Un testo “classico” di Lenin (“Sugli scioperi”, scritto nel 1899 per la Rabociaia Gazeta durante la deportazione, ma pubblicato solo nel 1924) ma di grande attualità, se considerato nel frangente dell’analisi delle nuove ondate storiche di scioperi e lotta di classe.

La spiegazione del fondamento oggettivo per il quale si sviluppano gli scioperi, le modificazioni che operano nella soggettività della classe operaia e il suo impatto sulla classe nel suo insieme, la relazione tra lotta economica e lotta politica contro i governi capitalisti e le loro leggi, il significato strategico degli scioperi (che Lenin definisce magistralmente come “scuola di guerra”), la relazione tra classe e partito rivoluzionario… Questi sono alcuni degli aspetti che il grande dirigente della Rivoluzione Russa affronta in questo breve ma prezioso lavoro, il quale continua ad essere una guida per l’azione e la riflessione delle nuove generazioni della classe lavoratrice che oggi lottano contro il capitale.


Negli ultimi anni, gli scioperi operai sono straordinariamente frequenti in Russia.
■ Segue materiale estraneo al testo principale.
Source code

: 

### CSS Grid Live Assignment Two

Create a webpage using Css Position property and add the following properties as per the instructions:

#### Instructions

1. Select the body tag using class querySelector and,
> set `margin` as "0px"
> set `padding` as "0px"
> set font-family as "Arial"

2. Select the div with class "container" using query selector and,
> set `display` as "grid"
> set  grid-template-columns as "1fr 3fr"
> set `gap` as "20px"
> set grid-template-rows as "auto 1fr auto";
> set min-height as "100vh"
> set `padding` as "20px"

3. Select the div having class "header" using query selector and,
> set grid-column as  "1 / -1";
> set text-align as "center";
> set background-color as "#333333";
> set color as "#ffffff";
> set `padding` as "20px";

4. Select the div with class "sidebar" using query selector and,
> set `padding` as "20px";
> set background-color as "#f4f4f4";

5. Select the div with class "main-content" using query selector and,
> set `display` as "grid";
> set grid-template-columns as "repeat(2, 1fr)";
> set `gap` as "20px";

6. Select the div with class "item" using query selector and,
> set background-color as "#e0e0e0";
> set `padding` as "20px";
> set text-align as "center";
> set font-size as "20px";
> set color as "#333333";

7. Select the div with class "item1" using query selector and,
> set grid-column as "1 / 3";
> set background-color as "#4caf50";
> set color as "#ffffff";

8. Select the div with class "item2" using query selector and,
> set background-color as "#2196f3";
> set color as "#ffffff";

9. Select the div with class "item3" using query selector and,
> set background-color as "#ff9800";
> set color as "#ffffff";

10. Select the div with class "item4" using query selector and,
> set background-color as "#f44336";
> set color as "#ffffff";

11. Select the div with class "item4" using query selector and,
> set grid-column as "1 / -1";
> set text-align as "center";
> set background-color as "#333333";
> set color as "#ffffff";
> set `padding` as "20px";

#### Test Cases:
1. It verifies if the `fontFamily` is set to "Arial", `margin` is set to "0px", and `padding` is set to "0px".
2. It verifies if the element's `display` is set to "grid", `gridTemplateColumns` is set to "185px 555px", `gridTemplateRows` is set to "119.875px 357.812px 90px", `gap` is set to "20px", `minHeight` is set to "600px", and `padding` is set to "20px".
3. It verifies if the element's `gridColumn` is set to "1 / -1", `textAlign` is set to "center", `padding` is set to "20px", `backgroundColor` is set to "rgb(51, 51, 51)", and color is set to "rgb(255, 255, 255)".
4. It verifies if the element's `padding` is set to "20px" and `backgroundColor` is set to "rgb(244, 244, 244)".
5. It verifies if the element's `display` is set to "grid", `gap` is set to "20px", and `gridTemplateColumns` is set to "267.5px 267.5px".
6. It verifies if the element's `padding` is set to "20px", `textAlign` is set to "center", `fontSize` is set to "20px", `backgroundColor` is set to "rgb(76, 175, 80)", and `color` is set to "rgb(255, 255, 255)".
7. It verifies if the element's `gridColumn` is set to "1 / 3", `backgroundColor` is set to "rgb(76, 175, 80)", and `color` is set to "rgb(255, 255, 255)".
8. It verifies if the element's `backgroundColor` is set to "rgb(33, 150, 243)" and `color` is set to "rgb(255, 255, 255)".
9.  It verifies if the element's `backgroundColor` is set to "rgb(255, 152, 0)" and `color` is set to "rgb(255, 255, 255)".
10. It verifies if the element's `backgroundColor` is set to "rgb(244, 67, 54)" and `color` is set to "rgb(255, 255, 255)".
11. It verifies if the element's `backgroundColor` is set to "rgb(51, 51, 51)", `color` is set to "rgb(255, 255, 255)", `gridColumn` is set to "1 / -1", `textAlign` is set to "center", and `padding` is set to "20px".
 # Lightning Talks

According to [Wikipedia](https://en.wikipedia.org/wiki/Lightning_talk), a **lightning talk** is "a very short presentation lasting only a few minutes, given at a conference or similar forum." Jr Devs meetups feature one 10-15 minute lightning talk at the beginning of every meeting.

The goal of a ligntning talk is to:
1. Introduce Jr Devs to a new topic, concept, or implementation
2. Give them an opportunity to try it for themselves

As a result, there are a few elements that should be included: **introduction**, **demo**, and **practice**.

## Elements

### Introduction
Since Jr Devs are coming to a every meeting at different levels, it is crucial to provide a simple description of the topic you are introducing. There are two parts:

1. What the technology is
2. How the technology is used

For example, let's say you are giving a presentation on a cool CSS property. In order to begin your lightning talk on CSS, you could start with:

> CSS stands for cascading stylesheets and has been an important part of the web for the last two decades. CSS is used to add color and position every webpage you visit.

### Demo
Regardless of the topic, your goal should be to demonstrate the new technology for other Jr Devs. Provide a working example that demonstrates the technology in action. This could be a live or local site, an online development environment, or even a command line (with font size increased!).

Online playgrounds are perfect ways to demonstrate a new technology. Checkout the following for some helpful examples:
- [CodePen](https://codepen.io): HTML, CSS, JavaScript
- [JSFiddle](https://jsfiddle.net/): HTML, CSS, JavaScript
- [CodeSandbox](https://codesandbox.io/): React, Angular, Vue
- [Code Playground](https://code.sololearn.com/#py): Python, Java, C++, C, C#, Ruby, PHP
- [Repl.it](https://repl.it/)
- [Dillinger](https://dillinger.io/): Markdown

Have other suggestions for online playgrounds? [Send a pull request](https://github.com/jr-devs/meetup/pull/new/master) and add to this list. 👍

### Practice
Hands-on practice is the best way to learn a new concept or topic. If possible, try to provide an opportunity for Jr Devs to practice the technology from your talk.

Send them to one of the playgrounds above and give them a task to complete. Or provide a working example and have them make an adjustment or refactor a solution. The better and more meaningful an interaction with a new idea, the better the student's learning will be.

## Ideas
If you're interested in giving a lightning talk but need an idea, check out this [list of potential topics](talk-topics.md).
Non esiste una sola provincia industriale dove non vi siano stati vari scioperi. In quanto alle grandi città, gli scioperi non cessano. Si osserva, inoltre, che gli operai coscienti e i socialisti si pongono ogni volta con maggior frequenza la questione del significato degli scioperi, dei modi di  portarli avanti e dei compiti che i socialisti si propongono quando vi partecipano.
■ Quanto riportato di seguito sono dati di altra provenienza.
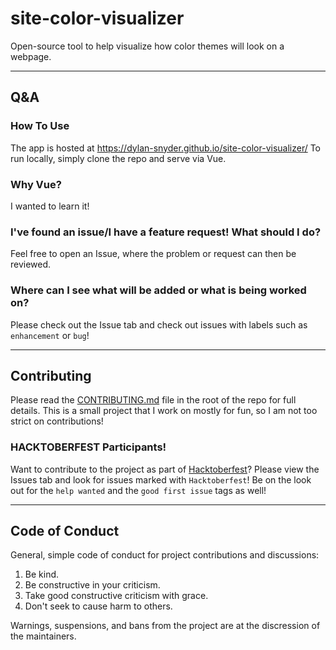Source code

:# site-color-visualizer
Open-source tool to help visualize how color themes will look on a webpage.

---

## Q&A

### How To Use
The app is hosted at https://dylan-snyder.github.io/site-color-visualizer/
To run locally, simply clone the repo and serve via Vue.

### Why Vue?
I wanted to learn it!

### I've found an issue/I have a feature request! What should I do?
Feel free to open an Issue, where the problem or request can then be reviewed.

### Where can I see what will be added or what is being worked on?
Please check out the Issue tab and check out issues with labels such as `enhancement` or `bug`!

---

## Contributing
Please read the [CONTRIBUTING.md](https://github.com/dylan-snyder/site-color-visualizer/blob/master/CONTRIBUTING.md) file in the root of the repo for full details. This is a small project that I work on mostly for fun, so I am not too strict on contributions!

### HACKTOBERFEST Participants!
Want to contribute to the project as part of [Hacktoberfest](https://hacktoberfest.digitalocean.com/)? Please view the Issues tab and look for issues marked with `Hacktoberfest`! Be on the look out for the `help wanted` and the `good first issue` tags as well!

---

## Code of Conduct
General, simple code of conduct for project contributions and discussions:
1. Be kind.
2. Be constructive in your criticism.
3. Take good constructive criticism with grace.
4. Don't seek to cause harm to others.

Warnings, suspensions, and bans from the project are at the discression of the maintainers.

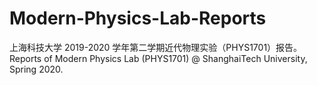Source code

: # Modern-Physics-Lab-Reports
上海科技大学 2019-2020 学年第二学期近代物理实验（PHYS1701）报告。Reports of Modern Physics Lab (PHYS1701) @ ShanghaiTech University, Spring 2020.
Vogliamo tentare di fare un’esposizione di alcune delle nostre considerazioni su questi problemi. Nel primo articolo parleremo del significato degli scioperi nel movimento operaio in generale; nel secondo, delle leggi russe contro gli scioperi e nel terzo di come siano stati in grado di svilupparsi e di come si stiano sviluppando gli scioperi in Russia e quale deve essere l’attitudine degli operai coscienti di fronte ad essi.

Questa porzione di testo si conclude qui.